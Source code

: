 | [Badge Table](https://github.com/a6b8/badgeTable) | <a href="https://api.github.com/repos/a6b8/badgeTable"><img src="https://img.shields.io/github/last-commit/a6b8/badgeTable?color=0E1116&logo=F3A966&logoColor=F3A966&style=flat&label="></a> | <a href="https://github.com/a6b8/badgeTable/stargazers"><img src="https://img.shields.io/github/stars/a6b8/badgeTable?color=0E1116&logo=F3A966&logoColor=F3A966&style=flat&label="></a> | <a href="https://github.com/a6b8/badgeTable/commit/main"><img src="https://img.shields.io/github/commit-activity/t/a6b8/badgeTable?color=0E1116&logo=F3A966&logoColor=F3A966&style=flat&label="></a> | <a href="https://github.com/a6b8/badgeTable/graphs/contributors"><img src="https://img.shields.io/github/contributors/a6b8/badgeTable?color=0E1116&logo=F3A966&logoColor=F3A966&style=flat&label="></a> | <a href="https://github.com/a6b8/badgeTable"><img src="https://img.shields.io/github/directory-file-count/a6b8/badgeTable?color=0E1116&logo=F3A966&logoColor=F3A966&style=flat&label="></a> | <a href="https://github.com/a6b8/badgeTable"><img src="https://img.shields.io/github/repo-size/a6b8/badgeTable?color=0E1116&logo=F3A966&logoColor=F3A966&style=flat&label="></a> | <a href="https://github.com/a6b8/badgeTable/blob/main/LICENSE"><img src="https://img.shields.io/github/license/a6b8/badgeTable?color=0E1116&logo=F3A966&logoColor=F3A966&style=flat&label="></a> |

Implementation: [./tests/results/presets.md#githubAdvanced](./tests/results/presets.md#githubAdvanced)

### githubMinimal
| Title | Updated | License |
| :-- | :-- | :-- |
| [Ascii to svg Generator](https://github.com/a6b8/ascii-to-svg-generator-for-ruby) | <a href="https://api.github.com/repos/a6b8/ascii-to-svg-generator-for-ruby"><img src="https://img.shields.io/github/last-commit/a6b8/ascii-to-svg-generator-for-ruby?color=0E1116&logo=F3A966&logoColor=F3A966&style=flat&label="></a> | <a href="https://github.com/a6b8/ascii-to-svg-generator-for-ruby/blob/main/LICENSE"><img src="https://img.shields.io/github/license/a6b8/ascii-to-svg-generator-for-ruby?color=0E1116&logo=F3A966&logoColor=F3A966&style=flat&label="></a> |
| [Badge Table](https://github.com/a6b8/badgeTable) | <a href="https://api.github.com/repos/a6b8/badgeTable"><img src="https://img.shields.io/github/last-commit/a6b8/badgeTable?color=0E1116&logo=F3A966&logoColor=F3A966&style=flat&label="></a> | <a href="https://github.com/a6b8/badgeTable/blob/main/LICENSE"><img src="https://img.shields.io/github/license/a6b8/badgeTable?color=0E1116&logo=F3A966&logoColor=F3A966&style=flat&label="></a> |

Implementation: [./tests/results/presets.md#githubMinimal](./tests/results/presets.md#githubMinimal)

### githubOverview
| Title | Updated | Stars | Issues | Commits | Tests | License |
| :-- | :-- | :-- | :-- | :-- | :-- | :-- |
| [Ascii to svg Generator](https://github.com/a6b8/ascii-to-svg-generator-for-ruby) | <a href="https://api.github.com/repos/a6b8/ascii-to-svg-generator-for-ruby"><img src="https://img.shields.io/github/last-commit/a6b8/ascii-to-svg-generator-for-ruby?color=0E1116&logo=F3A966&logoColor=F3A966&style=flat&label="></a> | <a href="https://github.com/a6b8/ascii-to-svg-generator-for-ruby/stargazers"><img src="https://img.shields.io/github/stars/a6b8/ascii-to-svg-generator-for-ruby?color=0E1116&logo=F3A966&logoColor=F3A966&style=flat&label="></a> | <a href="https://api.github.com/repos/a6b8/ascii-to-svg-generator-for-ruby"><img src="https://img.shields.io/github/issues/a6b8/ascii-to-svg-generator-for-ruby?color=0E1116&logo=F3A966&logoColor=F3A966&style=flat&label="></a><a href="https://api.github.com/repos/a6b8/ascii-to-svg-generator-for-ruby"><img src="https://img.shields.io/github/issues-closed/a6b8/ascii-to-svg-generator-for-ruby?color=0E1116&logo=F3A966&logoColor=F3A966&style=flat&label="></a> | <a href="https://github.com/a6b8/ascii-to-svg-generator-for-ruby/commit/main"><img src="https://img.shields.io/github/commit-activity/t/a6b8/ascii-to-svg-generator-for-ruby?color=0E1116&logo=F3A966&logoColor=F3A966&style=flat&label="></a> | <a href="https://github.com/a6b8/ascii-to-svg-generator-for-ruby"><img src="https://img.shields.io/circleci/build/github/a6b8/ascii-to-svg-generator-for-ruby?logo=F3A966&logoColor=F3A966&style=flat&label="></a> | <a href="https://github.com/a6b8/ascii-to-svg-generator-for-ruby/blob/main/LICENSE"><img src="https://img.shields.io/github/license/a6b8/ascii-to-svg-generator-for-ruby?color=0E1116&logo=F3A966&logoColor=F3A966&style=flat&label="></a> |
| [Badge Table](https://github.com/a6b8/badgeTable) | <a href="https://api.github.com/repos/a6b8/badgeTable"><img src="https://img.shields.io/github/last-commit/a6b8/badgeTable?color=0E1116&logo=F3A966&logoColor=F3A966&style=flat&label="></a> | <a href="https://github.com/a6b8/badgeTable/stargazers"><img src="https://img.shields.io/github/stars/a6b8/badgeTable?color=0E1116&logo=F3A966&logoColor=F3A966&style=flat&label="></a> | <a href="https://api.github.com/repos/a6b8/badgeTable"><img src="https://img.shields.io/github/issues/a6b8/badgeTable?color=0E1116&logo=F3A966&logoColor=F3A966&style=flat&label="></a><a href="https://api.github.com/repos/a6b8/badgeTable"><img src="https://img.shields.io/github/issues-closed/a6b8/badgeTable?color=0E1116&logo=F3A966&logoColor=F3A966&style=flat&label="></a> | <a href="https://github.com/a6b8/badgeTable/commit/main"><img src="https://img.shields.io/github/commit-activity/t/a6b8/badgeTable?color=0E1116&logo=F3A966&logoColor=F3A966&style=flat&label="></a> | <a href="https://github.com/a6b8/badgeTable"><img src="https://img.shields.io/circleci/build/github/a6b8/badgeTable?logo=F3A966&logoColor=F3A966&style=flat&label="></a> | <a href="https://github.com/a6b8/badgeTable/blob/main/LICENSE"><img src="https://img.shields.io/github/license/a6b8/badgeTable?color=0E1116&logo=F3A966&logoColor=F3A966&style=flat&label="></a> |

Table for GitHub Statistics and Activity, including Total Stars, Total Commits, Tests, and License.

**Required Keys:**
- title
◆ ◆ ◆
TASK GOAL =
Extract every line above that contains the word "githubMinimal".

TASK OUTPUT =
### githubMinimal
Implementation: [./tests/results/presets.md#githubMinimal](./tests/results/presets.md#githubMinimal)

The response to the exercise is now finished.